Ionna selects headquarters and adds to leadership team
The OEM-backed EV charging initiative is gathering momentum
Ionna, the US charging network founded by a coalition of OEMs BMW, GM, Honda, Hyundai, Mercedes, Kia and Stellantis, has selected Durham, NC as its global headquarters.
“We are thrilled to call Durham home," says Ionna CEO Seth Cutler. "The area's established history of research, innovation, and its vibrant growing community, make it the perfect place for Ionna to join, thrive, and pioneer.”
Durham sits within the so-called Research Triangle, the moniker of a metropolitan area in the Piedmont region that includes the cities of Raleigh and Durham and the town of Chapel Hill.
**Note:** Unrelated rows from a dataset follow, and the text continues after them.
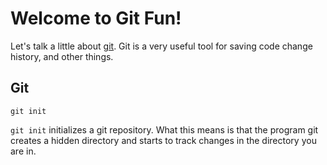 # Welcome to Git Fun!

Let's talk a little about [git](https://git-scm.com/docs). Git is a very useful tool for saving code change history, and other things.  

## Git

```
git init
```

`git init` initializes a git repository. What this means is that the program git creates a hidden directory and starts to track changes in the directory you are in.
The region encompasses three major research universities: North Carolina State University, Duke University, and the University of North Carolina at Chapel Hill; as well as Research Triangle Park, the largest research park in the US and host of numerous tech firms.
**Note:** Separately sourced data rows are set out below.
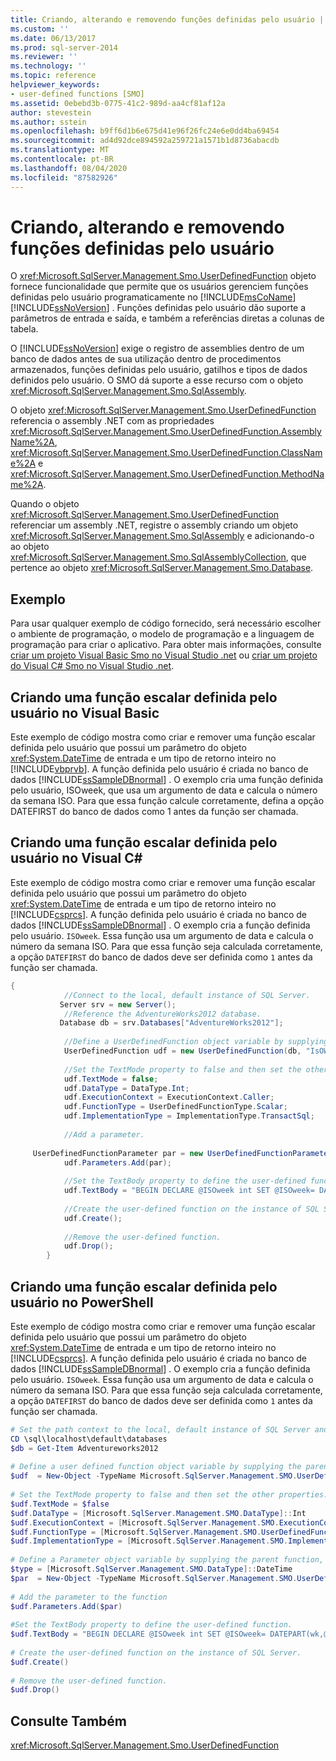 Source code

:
 ```yaml
---
title: Criando, alterando e removendo funções definidas pelo usuário | Microsoft Docs
ms.custom: ''
ms.date: 06/13/2017
ms.prod: sql-server-2014
ms.reviewer: ''
ms.technology: ''
ms.topic: reference
helpviewer_keywords:
- user-defined functions [SMO]
ms.assetid: 0ebebd3b-0775-41c2-989d-aa4cf81af12a
author: stevestein
ms.author: sstein
ms.openlocfilehash: b9ff6d1b6e675d41e96f26fc24e6e0dd4ba69454
ms.sourcegitcommit: ad4d92dce894592a259721a1571b1d8736abacdb
ms.translationtype: MT
ms.contentlocale: pt-BR
ms.lasthandoff: 08/04/2020
ms.locfileid: "87582926"
---
```

# <a name="creating-altering-and-removing-user-defined-functions"></a>Criando, alterando e removendo funções definidas pelo usuário
  O <xref:Microsoft.SqlServer.Management.Smo.UserDefinedFunction> objeto fornece funcionalidade que permite que os usuários gerenciem funções definidas pelo usuário programaticamente no [!INCLUDE[msCoName](../../../includes/msconame-md.md)] [!INCLUDE[ssNoVersion](../../../includes/ssnoversion-md.md)] . Funções definidas pelo usuário dão suporte a parâmetros de entrada e saída, e também a referências diretas a colunas de tabela.  
  
 O [!INCLUDE[ssNoVersion](../../../includes/ssnoversion-md.md)] exige o registro de assemblies dentro de um banco de dados antes de sua utilização dentro de procedimentos armazenados, funções definidas pelo usuário, gatilhos e tipos de dados definidos pelo usuário. O SMO dá suporte a esse recurso com o objeto <xref:Microsoft.SqlServer.Management.Smo.SqlAssembly>.  
  
 O objeto <xref:Microsoft.SqlServer.Management.Smo.UserDefinedFunction> referencia o assembly .NET com as propriedades <xref:Microsoft.SqlServer.Management.Smo.UserDefinedFunction.AssemblyName%2A>, <xref:Microsoft.SqlServer.Management.Smo.UserDefinedFunction.ClassName%2A> e <xref:Microsoft.SqlServer.Management.Smo.UserDefinedFunction.MethodName%2A>.  
  
 Quando o objeto <xref:Microsoft.SqlServer.Management.Smo.UserDefinedFunction> referenciar um assembly .NET, registre o assembly criando um objeto <xref:Microsoft.SqlServer.Management.Smo.SqlAssembly> e adicionando-o ao objeto <xref:Microsoft.SqlServer.Management.Smo.SqlAssemblyCollection>, que pertence ao objeto <xref:Microsoft.SqlServer.Management.Smo.Database>.  
  
## <a name="example"></a>Exemplo  
 Para usar qualquer exemplo de código fornecido, será necessário escolher o ambiente de programação, o modelo de programação e a linguagem de programação para criar o aplicativo. Para obter mais informações, consulte [criar um projeto Visual Basic Smo no Visual Studio .net](../../../database-engine/dev-guide/create-a-visual-basic-smo-project-in-visual-studio-net.md) ou [criar um projeto do Visual C&#35; Smo no Visual Studio .net](../how-to-create-a-visual-csharp-smo-project-in-visual-studio-net.md).  
  
## <a name="creating-a-scalar-user-defined-function-in-visual-basic"></a>Criando uma função escalar definida pelo usuário no Visual Basic  
 Este exemplo de código mostra como criar e remover uma função escalar definida pelo usuário que possui um parâmetro do objeto <xref:System.DateTime> de entrada e um tipo de retorno inteiro no [!INCLUDE[vbprvb](../../../includes/vbprvb-md.md)]. A função definida pelo usuário é criada no banco de dados [!INCLUDE[ssSampleDBnormal](../../../includes/sssampledbnormal-md.md)] . O exemplo cria uma função definida pelo usuário, ISOweek, que usa um argumento de data e calcula o número da semana ISO. Para que essa função calcule corretamente, defina a opção DATEFIRST do banco de dados como 1 antes da função ser chamada.  
  
<!-- TODO: review snippet reference  [!CODE [SMO How to#SMO_VBUserDefFuncs1](SMO How to#SMO_VBUserDefFuncs1)]  -->  
  
## <a name="creating-a-scalar-user-defined-function-in-visual-c"></a>Criando uma função escalar definida pelo usuário no Visual C#  
 Este exemplo de código mostra como criar e remover uma função escalar definida pelo usuário que possui um parâmetro do objeto <xref:System.DateTime> de entrada e um tipo de retorno inteiro no [!INCLUDE[csprcs](../../../includes/csprcs-md.md)]. A função definida pelo usuário é criada no banco de dados [!INCLUDE[ssSampleDBnormal](../../../includes/sssampledbnormal-md.md)] . O exemplo cria a função definida pelo usuário. `ISOweek`. Essa função usa um argumento de data e calcula o número da semana ISO. Para que essa função seja calculada corretamente, a opção `DATEFIRST` do banco de dados deve ser definida como `1` antes da função ser chamada.  
  
```csharp
{  
            //Connect to the local, default instance of SQL Server.   
           Server srv = new Server();  
            //Reference the AdventureWorks2012 database.   
           Database db = srv.Databases["AdventureWorks2012"];  
  
            //Define a UserDefinedFunction object variable by supplying the parent database and the name arguments in the constructor.   
            UserDefinedFunction udf = new UserDefinedFunction(db, "IsOWeek");  
  
            //Set the TextMode property to false and then set the other properties.   
            udf.TextMode = false;  
            udf.DataType = DataType.Int;  
            udf.ExecutionContext = ExecutionContext.Caller;  
            udf.FunctionType = UserDefinedFunctionType.Scalar;  
            udf.ImplementationType = ImplementationType.TransactSql;  
  
            //Add a parameter.   
  
     UserDefinedFunctionParameter par = new UserDefinedFunctionParameter(udf, "@DATE", DataType.DateTime);  
            udf.Parameters.Add(par);  
  
            //Set the TextBody property to define the user-defined function.   
            udf.TextBody = "BEGIN DECLARE @ISOweek int SET @ISOweek= DATEPART(wk,@DATE)+1 -DATEPART(wk,CAST(DATEPART(yy,@DATE) as CHAR(4))+'0104') IF (@ISOweek=0) SET @ISOweek=dbo.ISOweek(CAST(DATEPART(yy,@DATE)-1 AS CHAR(4))+'12'+ CAST(24+DATEPART(DAY,@DATE) AS CHAR(2)))+1 IF ((DATEPART(mm,@DATE)=12) AND ((DATEPART(dd,@DATE)-DATEPART(dw,@DATE))>= 28)) SET @ISOweek=1 RETURN(@ISOweek) END;";  
  
            //Create the user-defined function on the instance of SQL Server.   
            udf.Create();  
  
            //Remove the user-defined function.   
            udf.Drop();  
        }  
```  
  
## <a name="creating-a-scalar-user-defined-function-in-powershell"></a>Criando uma função escalar definida pelo usuário no PowerShell  
 Este exemplo de código mostra como criar e remover uma função escalar definida pelo usuário que possui um parâmetro do objeto <xref:System.DateTime> de entrada e um tipo de retorno inteiro no [!INCLUDE[csprcs](../../../includes/csprcs-md.md)]. A função definida pelo usuário é criada no banco de dados [!INCLUDE[ssSampleDBnormal](../../../includes/sssampledbnormal-md.md)] . O exemplo cria a função definida pelo usuário. `ISOweek`. Essa função usa um argumento de data e calcula o número da semana ISO. Para que essa função seja calculada corretamente, a opção `DATEFIRST` do banco de dados deve ser definida como `1` antes da função ser chamada.  
  
```powershell
# Set the path context to the local, default instance of SQL Server and get a reference to AdventureWorks2012  
CD \sql\localhost\default\databases  
$db = Get-Item Adventureworks2012  
  
# Define a user defined function object variable by supplying the parent database and name arguments in the constructor.
$udf  = New-Object -TypeName Microsoft.SqlServer.Management.SMO.UserDefinedFunction -argumentlist $db, "IsOWeek"  
  
# Set the TextMode property to false and then set the other properties.
$udf.TextMode = $false  
$udf.DataType = [Microsoft.SqlServer.Management.SMO.DataType]::Int
$udf.ExecutionContext = [Microsoft.SqlServer.Management.SMO.ExecutionContext]::Caller  
$udf.FunctionType = [Microsoft.SqlServer.Management.SMO.UserDefinedFunctionType]::Scalar  
$udf.ImplementationType = [Microsoft.SqlServer.Management.SMO.ImplementationType]::TransactSql  
  
# Define a Parameter object variable by supplying the parent function, name and type arguments in the constructor.  
$type = [Microsoft.SqlServer.Management.SMO.DataType]::DateTime  
$par  = New-Object -TypeName Microsoft.SqlServer.Management.SMO.UserDefinedFunctionParameter -argumentlist $udf, "@DATE",$type  
  
# Add the parameter to the function  
$udf.Parameters.Add($par)  
  
#Set the TextBody property to define the user-defined function.
$udf.TextBody = "BEGIN DECLARE @ISOweek int SET @ISOweek= DATEPART(wk,@DATE)+1 -DATEPART(wk,CAST(DATEPART(yy,@DATE) as CHAR(4))+'0104') IF (@ISOweek=0) SET @ISOweek=dbo.ISOweek(CAST(DATEPART(yy,@DATE)-1 AS CHAR(4))+'12'+ CAST(24+DATEPART(DAY,@DATE) AS CHAR(2)))+1 IF ((DATEPART(mm,@DATE)=12) AND ((DATEPART(dd,@DATE)-DATEPART(dw,@DATE))>= 28)) SET @ISOweek=1 RETURN(@ISOweek) END;"  
  
# Create the user-defined function on the instance of SQL Server.
$udf.Create()  
  
# Remove the user-defined function.
$udf.Drop()  
```  
  
## <a name="see-also"></a>Consulte Também  
 <xref:Microsoft.SqlServer.Management.Smo.UserDefinedFunction>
Ionna commends its new home’s “thriving research ecosystem and leading universities”. And it promises that “the area's dynamic blend of tech talent and commitment to innovation mirrors Ionna's own mission to develop and deploy a cutting-edge customer charging experience”. Current Research Triangle park tenants include battery materials development firm Cleanvolt Energy and graphite company Urbix, as well as renewable generator Ecoplexus and US environmental regulator the EPA.
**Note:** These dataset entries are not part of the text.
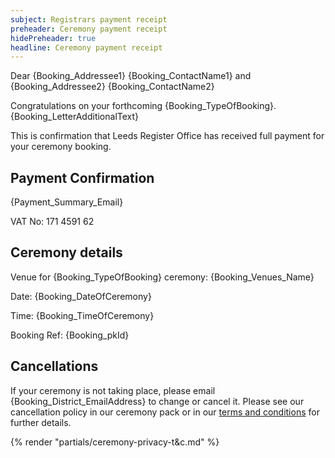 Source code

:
 ```yaml
---
subject: Registrars payment receipt
preheader: Ceremony payment receipt 
hidePreheader: true
headline: Ceremony payment receipt
---
```


Dear {Booking_Addressee1} {Booking_ContactName1} and {Booking_Addressee2} {Booking_ContactName2}

Congratulations on your forthcoming {Booking_TypeOfBooking}. {Booking_LetterAdditionalText}

This is confirmation that Leeds Register Office has received full payment for your ceremony booking.

## Payment Confirmation
{Payment_Summary_Email}

VAT No: 171 4591 62

## Ceremony details
Venue for {Booking_TypeOfBooking} ceremony: {Booking_Venues_Name}

Date: {Booking_DateOfCeremony}

Time: {Booking_TimeOfCeremony}

Booking Ref: {Booking_pkId}


## Cancellations
If your ceremony is not taking place, please email {Booking_District_EmailAddress} to change or cancel it. Please see our cancellation policy in our ceremony pack  or in our [terms and conditions](https://www.leeds.gov.uk/CeremoniesTerms) for further details.


{% render "partials/ceremony-privacy-t&c.md" %}
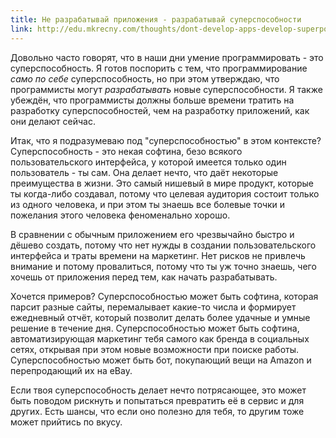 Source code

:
 ```yaml
---
title: Не разрабатывай приложения - разрабатывай суперспособности
link: http://edu.mkrecny.com/thoughts/dont-develop-apps-develop-superpowers
---
```


Довольно  часто  говорят,   что  в  наши  дни  умение   программировать  -  это
суперспособность. Я готов поспорить с  тем, что программирование *само по себе*
суперспособность, но при этом утверждаю, что программисты могут *разрабатывать*
новые суперспособности. Я также убеждён, что программисты должны больше времени
тратить на разработку суперспособностей, чем  на разработку приложений, как они
делают сейчас.

Итак,   что  я   подразумеваю   под  "суперспособностью"   в  этом   контексте?
Суперспособность   -  это   некая  софтина,   безо  всякого   пользовательского
интерфейса, у  которой имеется только  один пользователь  - ты сам.  Она делает
нечто,  что даёт  некоторые  преимущества в  жизни. Это  самый  нишевый в  мире
продукт, которые ты  когда-либо создавал, потому что  целевая аудитория состоит
только из одного человека,  и при этом ты знаешь все  болевые точки и пожелания
этого человека феноменально хорошо.

В  сравнении с  обычным приложением  его чрезвычайно  быстро и  дёшево создать,
потому что нет нужды в создании пользовательского интерфейса и траты времени на
маркетинг. Нет рисков не привлечь внимание  и потому провалиться, потому что ты
уж точно знаешь, чего хочешь от приложения перед тем, как начать разрабатывать.

Хочется примеров?  Суперспособностью может быть софтина,  которая парсит разные
сайты,  перемалывает  какие-то  числа  и формирует  ежедневный  отчёт,  который
позволит делать более удачные и  умные решение в течение дня. Суперспособностью
может  быть  софтина,  автоматизирующая  маркетинг тебя  самого  как  бренда  в
социальных  сетях,  открывая при  этом  новые  возможности при  поиске  работы.
Суперспособностью может быть бот, покупающий  вещи на Amazon и перепродающий их
на eBay.

Если твоя  суперспособность делает  нечто потрясающее,  это может  быть поводом
рискнуть и попытаться превратить её в сервис и для других. Есть шансы, что если
оно полезно для тебя, то другим тоже может прийтись по вкусу.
“Ionna's decision to make Durham County its home validates our global reputation for the EV industry," says NC governor Roy Cooper. "This cutting-edge company and its founding automotive manufacturers will benefit from the innovative ecosystem, highly skilled workforce, and central location of North Carolina to take its pioneering technology to market."
The new NC headquarters will house a customer experience lab that the firm says will “serve as quarterback and central node to seven new satellite labs at each of the founding OEM’s facilities, playing a pivotal role in accelerated deployment, interoperability testing, and continuous improvement of features that work from day one”.
Ionna has also unveiled new executive appointments, including Derek Rush arriving from the BP Pulse charging division of oil major BP as CFO and Ricardo Stamatti as Chief Product Officer from the charging division of Ionna shareholder Stellantis. The latter will be tasked with “driv[ing] the vision, strategy, and execution of Ionna's product development and commercial efforts, ensuring that Ionna builds high-fidelity products that meet customers' most pressing needs and the company's ambitious business goals”.
Shankar Muthukumar also joins as COO, having previously been general manager of the e-mobility division at construction heavyweight Mortenson. And again reliability and user-friendliness of the new network is a key point of his job description, as he “will manage all operational aspects of Ionna's expanding network, ensuring that its systems not only raise the bar in reliability and efficiency, but are also scalable to meet the company's future vision of a genre-defining customer experience”.
Ionna officially launched only in February — having first emerged as a concept in July last year — and aims to deliver 30,000 ultra-fast charging points by 2030. The firm anticipates opening its first charging stations in the US later this year, with plans for expansion into Canada at a later stage.